EXERCISE BRIEF: Verbatim copy, images removed: write out the entries below.

[Excerpts from a dataset]
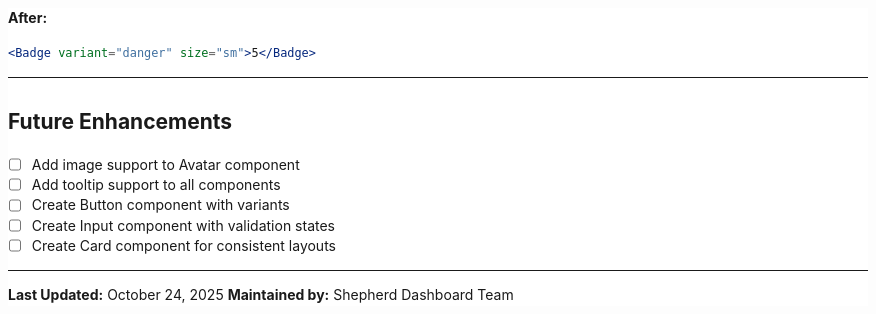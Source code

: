 **After:**
```jsx
<Badge variant="danger" size="sm">5</Badge>
```

---

## Future Enhancements

- [ ] Add image support to Avatar component
- [ ] Add tooltip support to all components
- [ ] Create Button component with variants
- [ ] Create Input component with validation states
- [ ] Create Card component for consistent layouts

---

**Last Updated:** October 24, 2025
**Maintained by:** Shepherd Dashboard Team
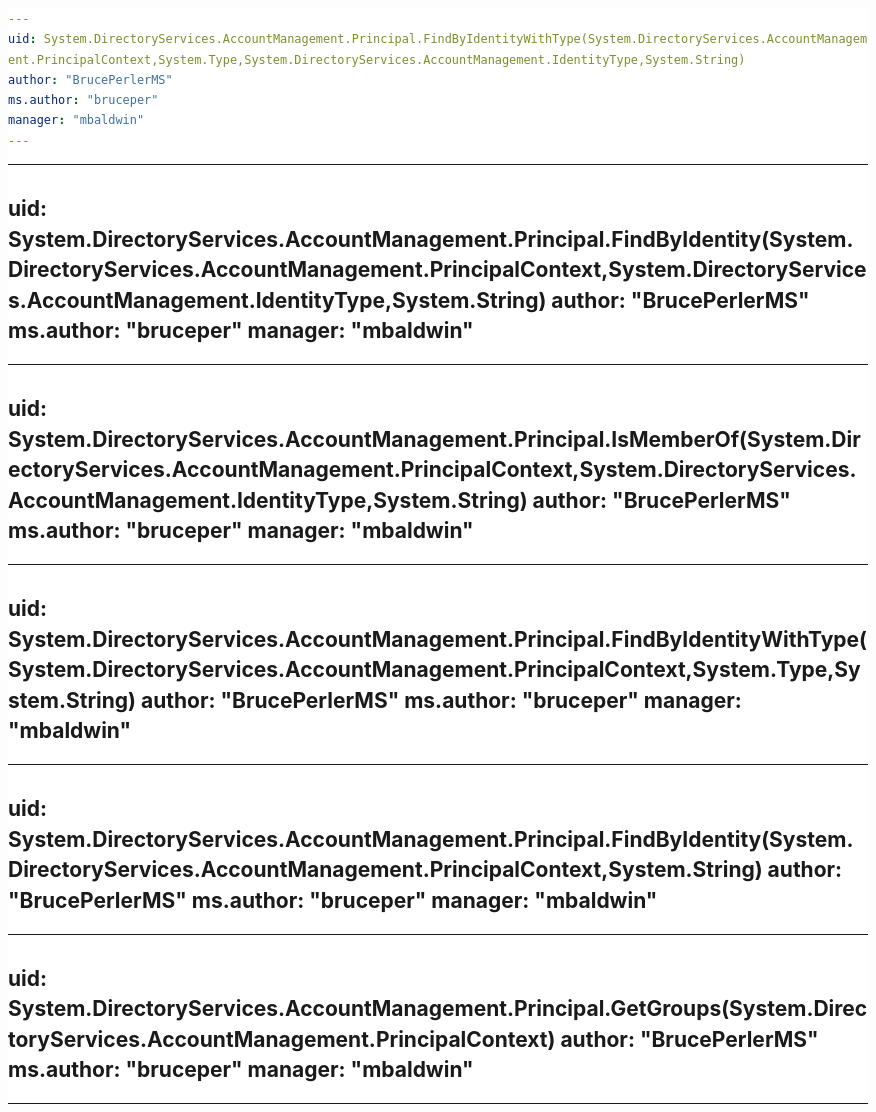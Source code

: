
 ```yaml
---
uid: System.DirectoryServices.AccountManagement.Principal.FindByIdentityWithType(System.DirectoryServices.AccountManagement.PrincipalContext,System.Type,System.DirectoryServices.AccountManagement.IdentityType,System.String)
author: "BrucePerlerMS"
ms.author: "bruceper"
manager: "mbaldwin"
---
```


---
uid: System.DirectoryServices.AccountManagement.Principal.FindByIdentity(System.DirectoryServices.AccountManagement.PrincipalContext,System.DirectoryServices.AccountManagement.IdentityType,System.String)
author: "BrucePerlerMS"
ms.author: "bruceper"
manager: "mbaldwin"
---

---
uid: System.DirectoryServices.AccountManagement.Principal.IsMemberOf(System.DirectoryServices.AccountManagement.PrincipalContext,System.DirectoryServices.AccountManagement.IdentityType,System.String)
author: "BrucePerlerMS"
ms.author: "bruceper"
manager: "mbaldwin"
---

---
uid: System.DirectoryServices.AccountManagement.Principal.FindByIdentityWithType(System.DirectoryServices.AccountManagement.PrincipalContext,System.Type,System.String)
author: "BrucePerlerMS"
ms.author: "bruceper"
manager: "mbaldwin"
---

---
uid: System.DirectoryServices.AccountManagement.Principal.FindByIdentity(System.DirectoryServices.AccountManagement.PrincipalContext,System.String)
author: "BrucePerlerMS"
ms.author: "bruceper"
manager: "mbaldwin"
---

---
uid: System.DirectoryServices.AccountManagement.Principal.GetGroups(System.DirectoryServices.AccountManagement.PrincipalContext)
author: "BrucePerlerMS"
ms.author: "bruceper"
manager: "mbaldwin"
---

---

COMPLETED EXERCISE:
Source code

: **After:**
```jsx
<Badge variant="danger" size="sm">5</Badge>
```

---

## Future Enhancements

- [ ] Add image support to Avatar component
- [ ] Add tooltip support to all components
- [ ] Create Button component with variants
- [ ] Create Input component with validation states
- [ ] Create Card component for consistent layouts

---

**Last Updated:** October 24, 2025
**Maintained by:** Shepherd Dashboard Team
Source code

:
 ```yaml
---
uid: System.DirectoryServices.AccountManagement.Principal.FindByIdentityWithType(System.DirectoryServices.AccountManagement.PrincipalContext,System.Type,System.DirectoryServices.AccountManagement.IdentityType,System.String)
author: "BrucePerlerMS"
ms.author: "bruceper"
manager: "mbaldwin"
---
```


---
uid: System.DirectoryServices.AccountManagement.Principal.FindByIdentity(System.DirectoryServices.AccountManagement.PrincipalContext,System.DirectoryServices.AccountManagement.IdentityType,System.String)
author: "BrucePerlerMS"
ms.author: "bruceper"
manager: "mbaldwin"
---

---
uid: System.DirectoryServices.AccountManagement.Principal.IsMemberOf(System.DirectoryServices.AccountManagement.PrincipalContext,System.DirectoryServices.AccountManagement.IdentityType,System.String)
author: "BrucePerlerMS"
ms.author: "bruceper"
manager: "mbaldwin"
---

---
uid: System.DirectoryServices.AccountManagement.Principal.FindByIdentityWithType(System.DirectoryServices.AccountManagement.PrincipalContext,System.Type,System.String)
author: "BrucePerlerMS"
ms.author: "bruceper"
manager: "mbaldwin"
---

---
uid: System.DirectoryServices.AccountManagement.Principal.FindByIdentity(System.DirectoryServices.AccountManagement.PrincipalContext,System.String)
author: "BrucePerlerMS"
ms.author: "bruceper"
manager: "mbaldwin"
---

---
uid: System.DirectoryServices.AccountManagement.Principal.GetGroups(System.DirectoryServices.AccountManagement.PrincipalContext)
author: "BrucePerlerMS"
ms.author: "bruceper"
manager: "mbaldwin"
---

---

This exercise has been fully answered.